Tuesday, March 29, 2005

Back to Basics

Someone emailed me the other day and said, "Aren't you basically giving us the stuff that all of the other books, seminars, and conferences do when it comes to writing?"

To that I have to say a resounding," YES!"

I'm also showing you what I do, because that's what has worked for me thus far. Judging by the number of email pitches that I get, scripts I read, and verbal crap that gets shoved in my ears...
You guys and gals aren't listening to me, or to the executives or to anyone else with real experience in the industry. You are too busy thinking you're going to take Ho-wood by storm instead of learning how to have a career in a very tough industry.
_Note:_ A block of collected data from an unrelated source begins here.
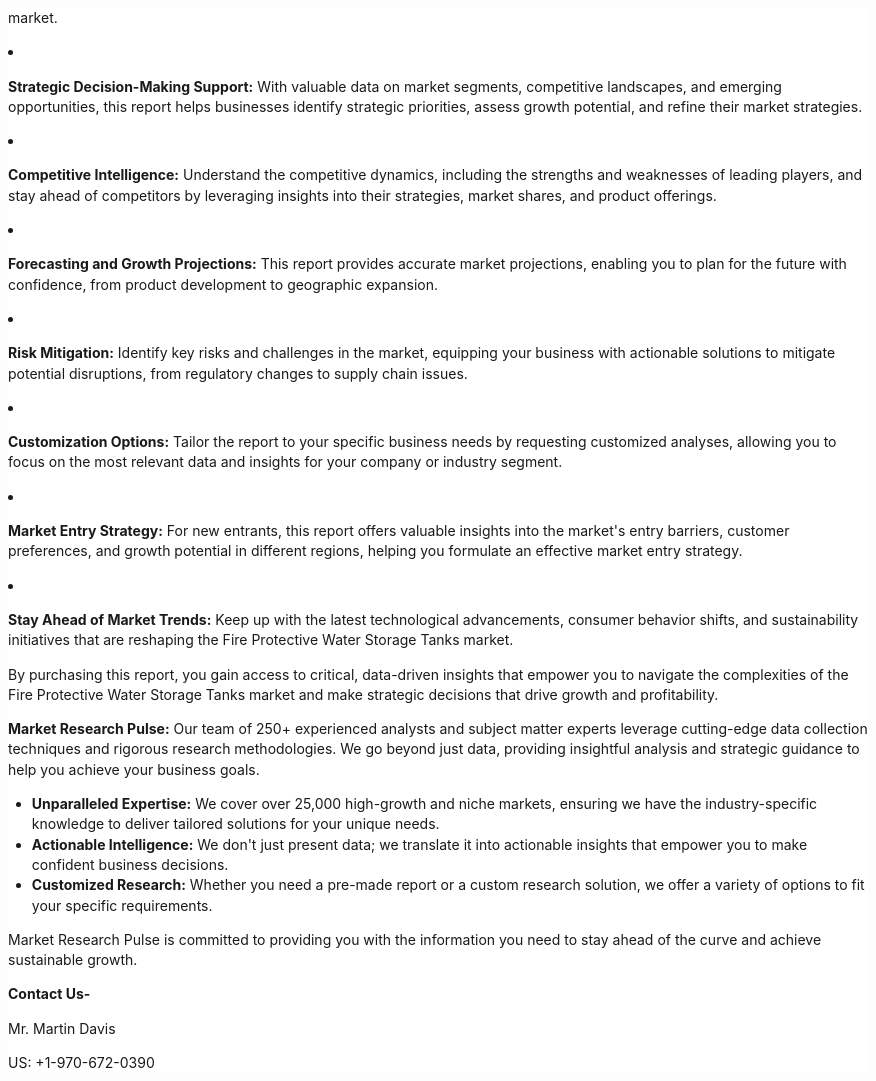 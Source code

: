 market.</p></li><li><p><strong>Strategic Decision-Making Support:</strong> With valuable data on market segments, competitive landscapes, and emerging opportunities, this report helps businesses identify strategic priorities, assess growth potential, and refine their market strategies.</p></li><li><p><strong>Competitive Intelligence:</strong> Understand the competitive dynamics, including the strengths and weaknesses of leading players, and stay ahead of competitors by leveraging insights into their strategies, market shares, and product offerings.</p></li><li><p><strong>Forecasting and Growth Projections:</strong> This report provides accurate market projections, enabling you to plan for the future with confidence, from product development to geographic expansion.</p></li><li><p><strong>Risk Mitigation:</strong> Identify key risks and challenges in the market, equipping your business with actionable solutions to mitigate potential disruptions, from regulatory changes to supply chain issues.</p></li><li><p><strong>Customization Options:</strong> Tailor the report to your specific business needs by requesting customized analyses, allowing you to focus on the most relevant data and insights for your company or industry segment.</p></li><li><p><strong>Market Entry Strategy:</strong> For new entrants, this report offers valuable insights into the market's entry barriers, customer preferences, and growth potential in different regions, helping you formulate an effective market entry strategy.</p></li><li><p><strong>Stay Ahead of Market Trends:</strong> Keep up with the latest technological advancements, consumer behavior shifts, and sustainability initiatives that are reshaping the Fire Protective Water Storage Tanks market.</p></li></ol><p>By purchasing this report, you gain access to critical, data-driven insights that empower you to navigate the complexities of the Fire Protective Water Storage Tanks market and make strategic decisions that drive growth and profitability.</p><p><strong>Market Research Pulse:</strong>&nbsp;Our team of 250+ experienced analysts and subject matter experts leverage cutting-edge data collection techniques and rigorous research methodologies. We go beyond just data, providing insightful analysis and strategic guidance to help you achieve your business goals.</p><ul><li><strong>Unparalleled Expertise:</strong>&nbsp;We cover over 25,000 high-growth and niche markets, ensuring we have the industry-specific knowledge to deliver tailored solutions for your unique needs.</li><li><strong>Actionable Intelligence:</strong>&nbsp;We don't just present data; we translate it into actionable insights that empower you to make confident business decisions.</li><li><strong>Customized Research:</strong>&nbsp;Whether you need a pre-made report or a custom research solution, we offer a variety of options to fit your specific requirements.</li></ul><p>Market Research Pulse is committed to providing you with the information you need to stay ahead of the curve and achieve sustainable growth.</p><p><strong>Contact Us-</strong></p><p>Mr. Martin Davis</p><p>US: +1-970-672-0390</p>
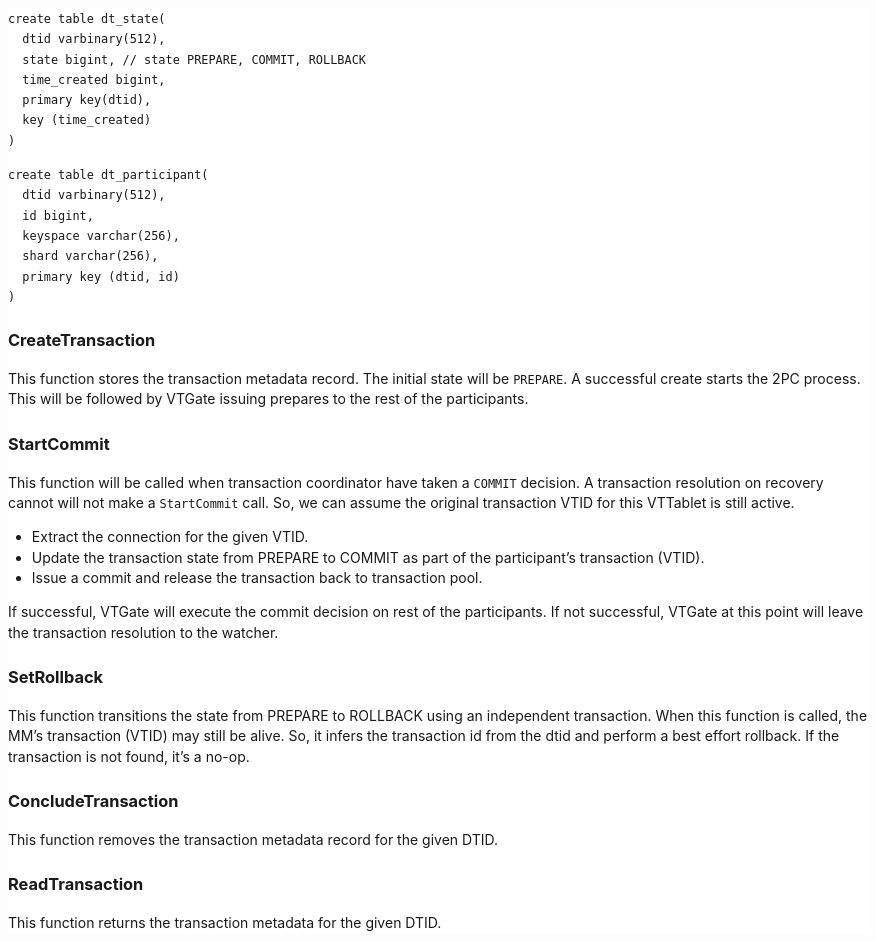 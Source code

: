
 ```
create table dt_state(
  dtid varbinary(512),
  state bigint, // state PREPARE, COMMIT, ROLLBACK
  time_created bigint,
  primary key(dtid),
  key (time_created)
)
```

```
create table dt_participant(
  dtid varbinary(512),
  id bigint,
  keyspace varchar(256),
  shard varchar(256),
  primary key (dtid, id)
)
```

### CreateTransaction

This function stores the transaction metadata record. The initial state will be `PREPARE`. 
A successful create starts the 2PC process. This will be followed by VTGate issuing prepares to the rest of the participants.

### StartCommit

This function will be called when transaction coordinator have taken a `COMMIT` decision.
A transaction resolution on recovery cannot will not make a `StartCommit` call. So, we can assume the original transaction VTID for this VTTablet is still active.

* Extract the connection for the given VTID.
* Update the transaction state from PREPARE to COMMIT as part of the participant’s transaction (VTID).
* Issue a commit and release the transaction back to transaction pool.

If successful, VTGate will execute the commit decision on rest of the participants.
If not successful, VTGate at this point will leave the transaction resolution to the watcher.

### SetRollback

This function transitions the state from PREPARE to ROLLBACK using an independent transaction. 
When this function is called, the MM’s transaction (VTID) may still be alive. 
So, it infers the transaction id from the dtid and perform a best effort rollback. 
If the transaction is not found, it’s a no-op.

### ConcludeTransaction

This function removes the transaction metadata record for the given DTID.

### ReadTransaction

This function returns the transaction metadata for the given DTID.
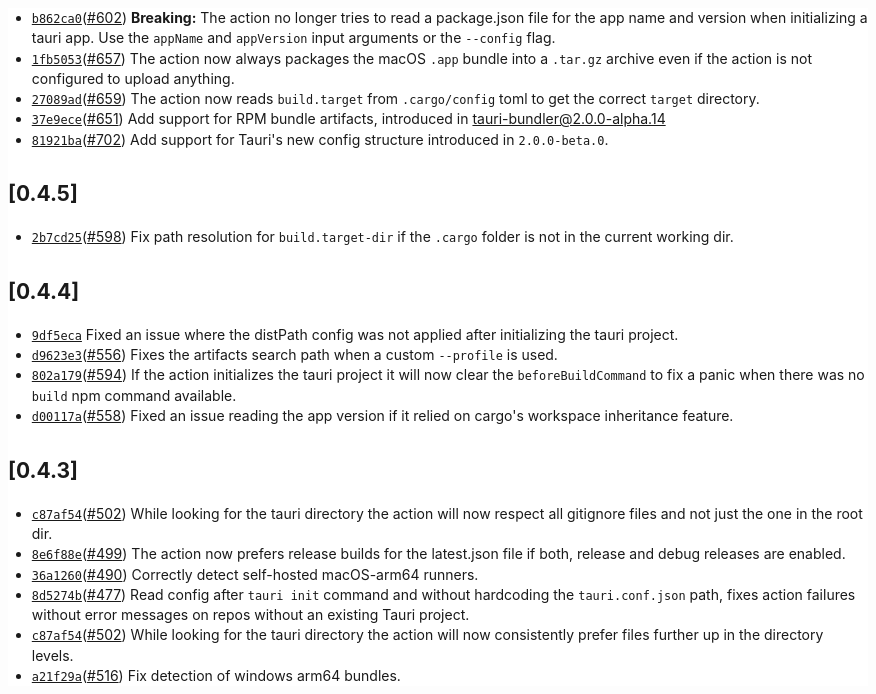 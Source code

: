 - [`b862ca0`](https://www.github.com/tauri-apps/tauri-action/commit/b862ca088ab308dee6bf035f4003f1f446e11438)([#602](https://www.github.com/tauri-apps/tauri-action/pull/602)) **Breaking:** The action no longer tries to read a package.json file for the app name and version when initializing a tauri app. Use the `appName` and `appVersion` input arguments or the `--config` flag.
- [`1fb5053`](https://www.github.com/tauri-apps/tauri-action/commit/1fb5053d19d6a3c1c5a2b1d39e3d5ce2bf448ca5)([#657](https://www.github.com/tauri-apps/tauri-action/pull/657)) The action now always packages the macOS `.app` bundle into a `.tar.gz` archive even if the action is not configured to upload anything.
- [`27089ad`](https://www.github.com/tauri-apps/tauri-action/commit/27089ade7a1c5a985c91b23424bd5017b8148595)([#659](https://www.github.com/tauri-apps/tauri-action/pull/659)) The action now reads `build.target` from `.cargo/config` toml to get the correct `target` directory.
- [`37e9ece`](https://www.github.com/tauri-apps/tauri-action/commit/37e9ece68aebd830aaa7c14c7602d700d8513f6a)([#651](https://www.github.com/tauri-apps/tauri-action/pull/651)) Add support for RPM bundle artifacts, introduced in tauri-bundler@2.0.0-alpha.14
- [`81921ba`](https://www.github.com/tauri-apps/tauri-action/commit/81921ba9d3c8163235d21b262dd0c3ad3fb19029)([#702](https://www.github.com/tauri-apps/tauri-action/pull/702)) Add support for Tauri's new config structure introduced in `2.0.0-beta.0`.

## \[0.4.5]

- [`2b7cd25`](https://www.github.com/tauri-apps/tauri-action/commit/2b7cd25a7d13b4d3bb90a8b0d4423686466120d4)([#598](https://www.github.com/tauri-apps/tauri-action/pull/598)) Fix path resolution for `build.target-dir` if the `.cargo` folder is not in the current working dir.

## \[0.4.4]

- [`9df5eca`](https://www.github.com/tauri-apps/tauri-action/commit/9df5eca322fa3298954fb973a68c65cf2b48aebd) Fixed an issue where the distPath config was not applied after initializing the tauri project.
- [`d9623e3`](https://www.github.com/tauri-apps/tauri-action/commit/d9623e36cbe6b2668d8abc98677e9113a6ace705)([#556](https://www.github.com/tauri-apps/tauri-action/pull/556)) Fixes the artifacts search path when a custom `--profile` is used.
- [`802a179`](https://www.github.com/tauri-apps/tauri-action/commit/802a179bc09148fdf618276fc9f2945ac3797ed2)([#594](https://www.github.com/tauri-apps/tauri-action/pull/594)) If the action initializes the tauri project it will now clear the `beforeBuildCommand` to fix a panic when there was no `build` npm command available.
- [`d00117a`](https://www.github.com/tauri-apps/tauri-action/commit/d00117a2e07c81cc900146e07064ff4b2a8782db)([#558](https://www.github.com/tauri-apps/tauri-action/pull/558)) Fixed an issue reading the app version if it relied on cargo's workspace inheritance feature.

## \[0.4.3]

- [`c87af54`](https://www.github.com/tauri-apps/tauri-action/commit/c87af545bb34bb0b5d981811497ede8d99f5ebd8)([#502](https://www.github.com/tauri-apps/tauri-action/pull/502)) While looking for the tauri directory the action will now respect all gitignore files and not just the one in the root dir.
- [`8e6f88e`](https://www.github.com/tauri-apps/tauri-action/commit/8e6f88e39f9947e2d20a1a23632f93b84e913acb)([#499](https://www.github.com/tauri-apps/tauri-action/pull/499)) The action now prefers release builds for the latest.json file if both, release and debug releases are enabled.
- [`36a1260`](https://www.github.com/tauri-apps/tauri-action/commit/36a12601f6d5fcfbcea27f53a8bb5379327c2a19)([#490](https://www.github.com/tauri-apps/tauri-action/pull/490)) Correctly detect self-hosted macOS-arm64 runners.
- [`8d5274b`](https://www.github.com/tauri-apps/tauri-action/commit/8d5274b2b3f1e03582a13e1d216003a91170b366)([#477](https://www.github.com/tauri-apps/tauri-action/pull/477)) Read config after `tauri init` command and without hardcoding the `tauri.conf.json` path, fixes action failures without error messages on repos without an existing Tauri project.
- [`c87af54`](https://www.github.com/tauri-apps/tauri-action/commit/c87af545bb34bb0b5d981811497ede8d99f5ebd8)([#502](https://www.github.com/tauri-apps/tauri-action/pull/502)) While looking for the tauri directory the action will now consistently prefer files further up in the directory levels.
- [`a21f29a`](https://www.github.com/tauri-apps/tauri-action/commit/a21f29abc6b81c17f754eb105763499be54a1e14)([#516](https://www.github.com/tauri-apps/tauri-action/pull/516)) Fix detection of windows arm64 bundles.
Big difference between the two.

The best, most honest piece of advice I can give you is this:

If you can't hook me in one sentence, you're NOT going to hook me with 95 pages. Start small. Go from there. Simplicity is harder to craft than it looks. Those that can do it have a shot at being real storytellers...

In other words:Get back to basics.

So go on. What are you waiting for?

5 comments:

Michael Alan Nelson said...

I enjoy reading your blog even if it does reiterate information found elsewhere. Just thought you'd like to know.

Bill Cunningham said...

Thanks! I want to give my perspective on the tried and true methods I use every day. I had a bad pitch day yesterday listening to reeeaalllly baaaaaad pitches from people who said this was their fourth or fifth script. I was astounded, and after awhile angry. Hence, the post.

Tom Alvarado said...

This place is way more fun than blogs by other more mainstream screenwriters.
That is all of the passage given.